Thursday, January 23
Urban Aesthetics


How does urban culture manifest itself in contemporary artistic practices? In what way are artistic interventions negotiated or legitimized in public spaces? How do citizens interpret or appropriate the artistic proposals occupying public space? How many cities are reflected in the artistic practices covering public space in the same city? The answers to these questions call for an interdisciplinary effort permitting us to consider the fragmented or intertwined map with, at times, indistinct forms, of the present cities. The varied temporary or permanent, static or mobile, artistic interventions have changed our way of seeing art or the city itself. The saturation of advertisements promoting the consumption of products and services, the unrestricted construction of monuments and buildings of doubtful aesthetic taste, the graffiti and transplanted works of art occupying the public space are matters evidencing the complexity of urban aesthetics.

How does visual pollution affect life in the city? How can we control the invasion of intruders which pass through the massive communication media or through cyberspace to install themselves in private space? A study of cultural development trends in the cities and of the uses of the spaces measured reveals a diversity of multicultural scenarios, where the goals of reforms and transformations include the creation of institutional spaces and structures which favor and promote necessary and desirable community living. These same resources apply today as strategies for the launching of marketing in international spheres, to convert cities into the sites of highly important events such as the biennials, fairs, festivals, carnivals or Olympic Games. In the course of these adjustment processes, there are numerous public administration initiatives aimed toward consolidating the integration, the security and the well-being of the citizens. And these initiatives do not pertain exclusively to the public administration. Community associations, private institutions and individuals also participate in their consolidation to ensure their quality.

Nonetheless, it should be remembered that cities are also the symbols of tension between cultural integration and the differentiation processes involved in resistance to any kind of homogenization.
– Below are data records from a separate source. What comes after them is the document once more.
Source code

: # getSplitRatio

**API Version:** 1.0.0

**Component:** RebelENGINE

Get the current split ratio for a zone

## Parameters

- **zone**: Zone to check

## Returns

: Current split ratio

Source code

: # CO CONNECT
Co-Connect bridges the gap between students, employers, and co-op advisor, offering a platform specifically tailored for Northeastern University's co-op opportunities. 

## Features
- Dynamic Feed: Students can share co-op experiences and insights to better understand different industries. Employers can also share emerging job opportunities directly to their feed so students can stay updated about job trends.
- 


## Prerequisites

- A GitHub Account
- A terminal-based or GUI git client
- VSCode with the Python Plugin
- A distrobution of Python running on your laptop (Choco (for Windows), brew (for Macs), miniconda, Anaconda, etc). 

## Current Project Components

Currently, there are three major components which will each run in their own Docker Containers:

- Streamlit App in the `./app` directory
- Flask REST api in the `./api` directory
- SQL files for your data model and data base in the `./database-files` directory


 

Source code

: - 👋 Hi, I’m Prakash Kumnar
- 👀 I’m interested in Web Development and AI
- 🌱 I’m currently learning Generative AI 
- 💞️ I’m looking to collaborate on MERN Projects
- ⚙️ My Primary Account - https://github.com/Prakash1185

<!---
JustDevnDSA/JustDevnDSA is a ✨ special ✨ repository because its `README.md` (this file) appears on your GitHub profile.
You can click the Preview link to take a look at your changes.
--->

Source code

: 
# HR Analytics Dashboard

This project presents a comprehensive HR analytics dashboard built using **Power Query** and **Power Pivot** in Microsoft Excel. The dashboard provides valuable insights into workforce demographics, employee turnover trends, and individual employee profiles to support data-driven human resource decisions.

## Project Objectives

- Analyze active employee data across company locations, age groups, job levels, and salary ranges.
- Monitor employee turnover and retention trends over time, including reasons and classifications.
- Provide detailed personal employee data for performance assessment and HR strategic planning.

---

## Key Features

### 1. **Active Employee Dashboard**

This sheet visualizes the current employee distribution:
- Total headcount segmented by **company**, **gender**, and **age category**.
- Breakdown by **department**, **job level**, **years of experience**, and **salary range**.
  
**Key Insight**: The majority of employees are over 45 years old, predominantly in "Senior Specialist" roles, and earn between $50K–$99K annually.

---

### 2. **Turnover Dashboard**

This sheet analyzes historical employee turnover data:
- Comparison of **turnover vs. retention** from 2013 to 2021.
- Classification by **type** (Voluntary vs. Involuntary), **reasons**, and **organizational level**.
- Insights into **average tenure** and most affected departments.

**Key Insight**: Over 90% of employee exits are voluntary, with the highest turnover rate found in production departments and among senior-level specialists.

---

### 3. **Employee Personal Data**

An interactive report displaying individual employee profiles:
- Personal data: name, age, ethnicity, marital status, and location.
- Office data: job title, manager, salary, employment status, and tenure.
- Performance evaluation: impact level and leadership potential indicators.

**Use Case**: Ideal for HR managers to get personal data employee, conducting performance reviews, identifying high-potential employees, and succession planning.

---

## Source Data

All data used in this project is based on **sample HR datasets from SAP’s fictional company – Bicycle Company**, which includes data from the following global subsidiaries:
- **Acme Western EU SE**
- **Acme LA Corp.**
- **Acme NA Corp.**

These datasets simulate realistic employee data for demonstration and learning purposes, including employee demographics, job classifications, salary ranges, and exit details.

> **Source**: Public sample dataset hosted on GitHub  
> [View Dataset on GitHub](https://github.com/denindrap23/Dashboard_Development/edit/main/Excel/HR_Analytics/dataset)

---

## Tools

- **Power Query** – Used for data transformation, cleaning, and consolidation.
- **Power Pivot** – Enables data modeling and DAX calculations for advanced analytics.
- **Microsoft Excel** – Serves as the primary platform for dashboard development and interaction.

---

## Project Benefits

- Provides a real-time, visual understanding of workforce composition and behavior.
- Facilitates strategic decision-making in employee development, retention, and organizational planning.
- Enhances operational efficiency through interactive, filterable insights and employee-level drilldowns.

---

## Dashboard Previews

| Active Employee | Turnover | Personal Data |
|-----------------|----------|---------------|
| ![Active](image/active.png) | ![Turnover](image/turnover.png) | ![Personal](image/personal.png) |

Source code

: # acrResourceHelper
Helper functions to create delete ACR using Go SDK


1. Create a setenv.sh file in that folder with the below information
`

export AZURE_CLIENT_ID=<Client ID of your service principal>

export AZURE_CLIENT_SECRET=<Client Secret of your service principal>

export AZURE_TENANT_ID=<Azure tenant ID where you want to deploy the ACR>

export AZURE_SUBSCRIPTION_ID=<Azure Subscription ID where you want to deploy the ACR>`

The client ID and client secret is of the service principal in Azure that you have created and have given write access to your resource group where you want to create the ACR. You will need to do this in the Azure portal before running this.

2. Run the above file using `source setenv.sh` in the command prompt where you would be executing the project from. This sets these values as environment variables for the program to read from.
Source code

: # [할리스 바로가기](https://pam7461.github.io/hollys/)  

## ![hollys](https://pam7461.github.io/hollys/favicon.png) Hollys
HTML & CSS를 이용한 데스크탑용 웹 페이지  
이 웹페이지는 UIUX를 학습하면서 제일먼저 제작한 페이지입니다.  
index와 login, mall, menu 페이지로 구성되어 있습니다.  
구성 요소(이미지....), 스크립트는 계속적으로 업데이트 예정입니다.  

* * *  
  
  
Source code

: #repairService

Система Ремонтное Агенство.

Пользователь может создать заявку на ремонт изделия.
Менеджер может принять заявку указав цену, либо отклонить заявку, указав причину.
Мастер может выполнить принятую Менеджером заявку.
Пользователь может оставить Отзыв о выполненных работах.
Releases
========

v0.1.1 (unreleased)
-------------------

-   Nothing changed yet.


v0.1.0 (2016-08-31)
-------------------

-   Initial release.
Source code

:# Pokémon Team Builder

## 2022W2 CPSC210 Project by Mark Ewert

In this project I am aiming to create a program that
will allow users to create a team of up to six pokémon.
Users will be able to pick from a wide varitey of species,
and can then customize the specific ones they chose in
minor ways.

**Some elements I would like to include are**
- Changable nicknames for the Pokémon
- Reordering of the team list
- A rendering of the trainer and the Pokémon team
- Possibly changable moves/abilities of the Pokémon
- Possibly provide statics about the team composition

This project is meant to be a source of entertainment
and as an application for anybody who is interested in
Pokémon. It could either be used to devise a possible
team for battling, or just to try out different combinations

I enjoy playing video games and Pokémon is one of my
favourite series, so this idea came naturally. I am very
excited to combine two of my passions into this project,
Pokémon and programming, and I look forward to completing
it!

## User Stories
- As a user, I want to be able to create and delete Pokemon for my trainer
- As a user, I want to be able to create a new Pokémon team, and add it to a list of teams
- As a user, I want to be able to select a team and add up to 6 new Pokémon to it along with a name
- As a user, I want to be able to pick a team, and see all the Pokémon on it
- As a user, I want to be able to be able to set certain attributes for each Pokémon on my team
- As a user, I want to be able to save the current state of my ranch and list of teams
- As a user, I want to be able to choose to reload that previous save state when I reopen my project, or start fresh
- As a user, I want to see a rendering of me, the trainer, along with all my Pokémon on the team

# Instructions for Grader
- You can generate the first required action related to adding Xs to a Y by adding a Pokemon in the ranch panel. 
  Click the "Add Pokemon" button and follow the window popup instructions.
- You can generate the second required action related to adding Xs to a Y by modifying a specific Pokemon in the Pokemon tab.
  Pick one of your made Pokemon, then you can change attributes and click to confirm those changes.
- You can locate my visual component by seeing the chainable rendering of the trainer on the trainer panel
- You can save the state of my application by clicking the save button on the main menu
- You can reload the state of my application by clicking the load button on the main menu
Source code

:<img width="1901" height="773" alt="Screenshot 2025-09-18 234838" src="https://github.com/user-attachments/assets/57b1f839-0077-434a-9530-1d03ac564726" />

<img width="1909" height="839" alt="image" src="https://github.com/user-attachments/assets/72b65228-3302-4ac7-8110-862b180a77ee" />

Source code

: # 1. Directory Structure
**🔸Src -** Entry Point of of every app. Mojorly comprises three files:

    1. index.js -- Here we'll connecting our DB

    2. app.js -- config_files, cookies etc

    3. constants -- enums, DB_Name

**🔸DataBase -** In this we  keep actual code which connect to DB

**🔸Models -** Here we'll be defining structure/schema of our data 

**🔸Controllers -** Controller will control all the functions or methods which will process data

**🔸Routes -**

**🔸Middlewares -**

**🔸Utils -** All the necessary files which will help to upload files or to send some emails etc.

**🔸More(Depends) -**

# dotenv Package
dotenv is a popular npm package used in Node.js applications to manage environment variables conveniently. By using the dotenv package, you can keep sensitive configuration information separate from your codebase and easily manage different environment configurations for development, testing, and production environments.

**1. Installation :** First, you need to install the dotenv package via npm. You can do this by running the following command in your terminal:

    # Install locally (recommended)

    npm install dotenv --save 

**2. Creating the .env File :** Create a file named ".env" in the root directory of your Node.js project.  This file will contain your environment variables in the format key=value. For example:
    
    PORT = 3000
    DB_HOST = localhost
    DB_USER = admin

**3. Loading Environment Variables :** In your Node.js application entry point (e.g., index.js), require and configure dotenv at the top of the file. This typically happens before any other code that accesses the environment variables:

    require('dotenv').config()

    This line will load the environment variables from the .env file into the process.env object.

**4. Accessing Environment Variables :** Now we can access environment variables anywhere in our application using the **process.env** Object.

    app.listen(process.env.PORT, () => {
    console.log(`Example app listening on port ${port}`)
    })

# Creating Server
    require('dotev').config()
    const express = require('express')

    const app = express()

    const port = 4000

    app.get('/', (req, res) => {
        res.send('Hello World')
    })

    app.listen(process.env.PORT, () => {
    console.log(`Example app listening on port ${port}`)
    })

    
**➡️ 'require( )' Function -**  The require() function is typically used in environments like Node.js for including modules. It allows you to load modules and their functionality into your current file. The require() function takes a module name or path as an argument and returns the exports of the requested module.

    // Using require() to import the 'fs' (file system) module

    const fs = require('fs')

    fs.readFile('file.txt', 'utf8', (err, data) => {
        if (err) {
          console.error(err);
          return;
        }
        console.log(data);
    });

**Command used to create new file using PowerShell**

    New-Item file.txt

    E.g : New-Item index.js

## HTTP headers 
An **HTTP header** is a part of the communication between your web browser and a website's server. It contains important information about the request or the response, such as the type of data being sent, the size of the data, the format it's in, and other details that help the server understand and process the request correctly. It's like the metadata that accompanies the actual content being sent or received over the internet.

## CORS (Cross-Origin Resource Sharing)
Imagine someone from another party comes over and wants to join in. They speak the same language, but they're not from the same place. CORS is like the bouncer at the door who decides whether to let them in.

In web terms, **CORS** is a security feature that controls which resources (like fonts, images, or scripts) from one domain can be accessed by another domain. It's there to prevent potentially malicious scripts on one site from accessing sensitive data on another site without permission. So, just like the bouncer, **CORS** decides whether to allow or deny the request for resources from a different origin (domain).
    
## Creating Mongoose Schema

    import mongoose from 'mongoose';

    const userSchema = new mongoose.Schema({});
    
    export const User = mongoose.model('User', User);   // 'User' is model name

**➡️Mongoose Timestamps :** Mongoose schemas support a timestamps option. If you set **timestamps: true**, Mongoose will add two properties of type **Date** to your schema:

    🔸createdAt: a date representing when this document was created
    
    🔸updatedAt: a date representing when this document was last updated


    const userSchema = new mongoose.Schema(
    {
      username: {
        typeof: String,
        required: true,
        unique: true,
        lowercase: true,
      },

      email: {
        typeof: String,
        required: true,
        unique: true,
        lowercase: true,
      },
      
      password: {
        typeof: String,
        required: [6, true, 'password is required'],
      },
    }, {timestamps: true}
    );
Combined with this, the diversification of cultural offer or of symbolic goods gives rise to new cultural differences between the communities of which the population consists. Convergences, coexistences and contrasts have a bearing on the forms of appropriation and treatment of the patrimony to indicate to us traces of belonging in the formation of imaginary multiples. Crucibles of cultural exchange, diversity and creativity, change and innovation in the city mark the evolution of cultural spaces and activities in behavior patterns not easy to capture in a unilateral vision.

Friday, January 24
Public spaces

The creation and maintenance of public spaces shared as the result of a policy, have been revealed as a still unfulfilled commitment in many cities. This disturbing situation gives rise to our queries on public policies and the evaluation of aesthetic productions or cultural projects in their political dimension. Those who should guarantee the vitality of the debate and the public dialogues conditioning collective creativity, cultural vitality and the transformation of the city, often face uncertainties, an absence of laws, rules and projects to meet present and future challenges. More than once, this vacuum in organization of the public space has led to the triumph of absurdities which disfigure urban aesthetics. Since no legislation exists to protect these spaces, different forms of invasion and exploitation masking impunity or speculation, proliferate. By contrast, the dynamism of a public sphere, expressed by the creativity of public spaces, is the meeting place for interchange, interaction and relationships representing disciplines and criteria which orient individual and collective options, in such a way that debates on the changing limits between public and private, or the continual redefinition of general interests and responsibilities with regard to patrimony and collective services, become essential. A critical space in permanent evolution, the public space is also vulnerable in the face of the power and ideologies it represents.

Saturday, January 25
Policies for Public Art?

This encounter gives us an opportunity to examine the handling of public art projects and all implying their greater or lesser integration in the urban communities. It is not a question of taking art from the galleries and museums to transfer it to plazas, parks and streets, nor it is a matter of giving the city a face lift. It is a priority to prepare strategies for dialogue with the populace in order to awaken their interest and consciousness, and to achieve their greater participation in selecting the works of art to occupy the public space. This dialogue should include an orientation of the public favoring accessible information and the opening of criteria for evaluation and identification with the surrounding artistic manifestations. In order to facilitate constructive criticism to promote a better administration, both of the public spaces and of cultural institutions, let us begin by reviewing projects, experiences and results in order to analyze the procedures and consequences which, in one way or another, affect the human and aesthetic dimension of urban space.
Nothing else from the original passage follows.